Previously, intermediary lenders such as banks would sell off the loans to much larger investment banks, real estate investment trusts, or REITs, and brokerage houses, which then syndicated the debt to other investors.

But in the 1990s, those entities found the risk/reward of hotel development not to their liking. Rather than investing in high-risk hotels, they turned their attention to more lucrative investment targets, mostly in the booming high-tech industry, Rauch said Today, developers of new hotel projects are being asked to put up at least 40 percent of the construction costs and to agree to much stiffer guarantees before a lender even considers a deal, say several developers. Jeremy Cohen, director of SD Malkin, a Connecticut-based commercial development company, wouldn’t reveal what his firm’s equity stake in the recently opened Hilton San Diego Gaslamp Quarter, except to say it was “a lot.”


Local Bank Finances $45M Hotel Project

The $45 million project, with 253 rooms, was financed by San Diego National Bank. Financing took about nine months to pull together, he said. While the financing was arranged about two years ago, Cohen said the lending environment hasn’t changed that dramatically. “It might have gotten slightly more difficult,” he said. “It’s available. It’s a question of equity and guarantees.” Gibbons said a limited number of lenders making such loans, the loan size, and the complexity of the deal have all combined to delay the financing.

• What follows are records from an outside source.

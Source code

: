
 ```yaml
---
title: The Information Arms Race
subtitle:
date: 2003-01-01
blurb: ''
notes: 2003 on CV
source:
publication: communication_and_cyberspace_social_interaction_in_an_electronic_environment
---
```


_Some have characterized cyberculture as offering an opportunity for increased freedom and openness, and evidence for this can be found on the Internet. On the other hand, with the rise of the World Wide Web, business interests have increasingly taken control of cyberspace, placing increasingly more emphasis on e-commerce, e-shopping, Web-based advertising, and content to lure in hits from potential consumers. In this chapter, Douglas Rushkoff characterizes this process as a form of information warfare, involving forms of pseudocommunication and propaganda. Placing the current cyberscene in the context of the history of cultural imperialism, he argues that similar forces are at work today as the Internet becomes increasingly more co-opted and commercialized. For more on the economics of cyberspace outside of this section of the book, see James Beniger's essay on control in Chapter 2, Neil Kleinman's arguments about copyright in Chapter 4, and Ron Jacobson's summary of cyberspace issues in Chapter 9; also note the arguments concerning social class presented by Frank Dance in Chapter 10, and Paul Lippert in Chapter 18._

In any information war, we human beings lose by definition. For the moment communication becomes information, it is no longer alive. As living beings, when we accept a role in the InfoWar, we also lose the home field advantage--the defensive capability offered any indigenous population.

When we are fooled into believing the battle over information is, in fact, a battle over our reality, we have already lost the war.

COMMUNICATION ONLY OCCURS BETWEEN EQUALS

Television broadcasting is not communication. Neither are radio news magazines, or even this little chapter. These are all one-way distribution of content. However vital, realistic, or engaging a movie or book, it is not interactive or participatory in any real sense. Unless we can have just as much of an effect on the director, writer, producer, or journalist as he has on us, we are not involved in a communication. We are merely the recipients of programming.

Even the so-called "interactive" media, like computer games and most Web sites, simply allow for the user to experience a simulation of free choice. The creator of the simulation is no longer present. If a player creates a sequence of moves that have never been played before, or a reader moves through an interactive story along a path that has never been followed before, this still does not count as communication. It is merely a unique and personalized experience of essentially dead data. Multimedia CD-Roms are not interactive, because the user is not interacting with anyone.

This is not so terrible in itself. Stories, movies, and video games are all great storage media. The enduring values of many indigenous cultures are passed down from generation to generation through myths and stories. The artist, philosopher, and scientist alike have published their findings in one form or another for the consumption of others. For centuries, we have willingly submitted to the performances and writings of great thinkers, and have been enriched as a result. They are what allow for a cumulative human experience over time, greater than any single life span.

“Because of the limited number of lenders, they can increase their asking price,” he said, referring to steeper interest rates and other guarantees to protect the investment.

Manchester isn’t simply seeking construction funding for the new hotel, but a loan that includes refinancing for the existing Hyatt hotel. The total amount is about $275 million, Gibbons said. The complexity of the deal is limiting the number of potential lenders. Some specialize in refinancings but don’t do construction lending and vice versa, he said.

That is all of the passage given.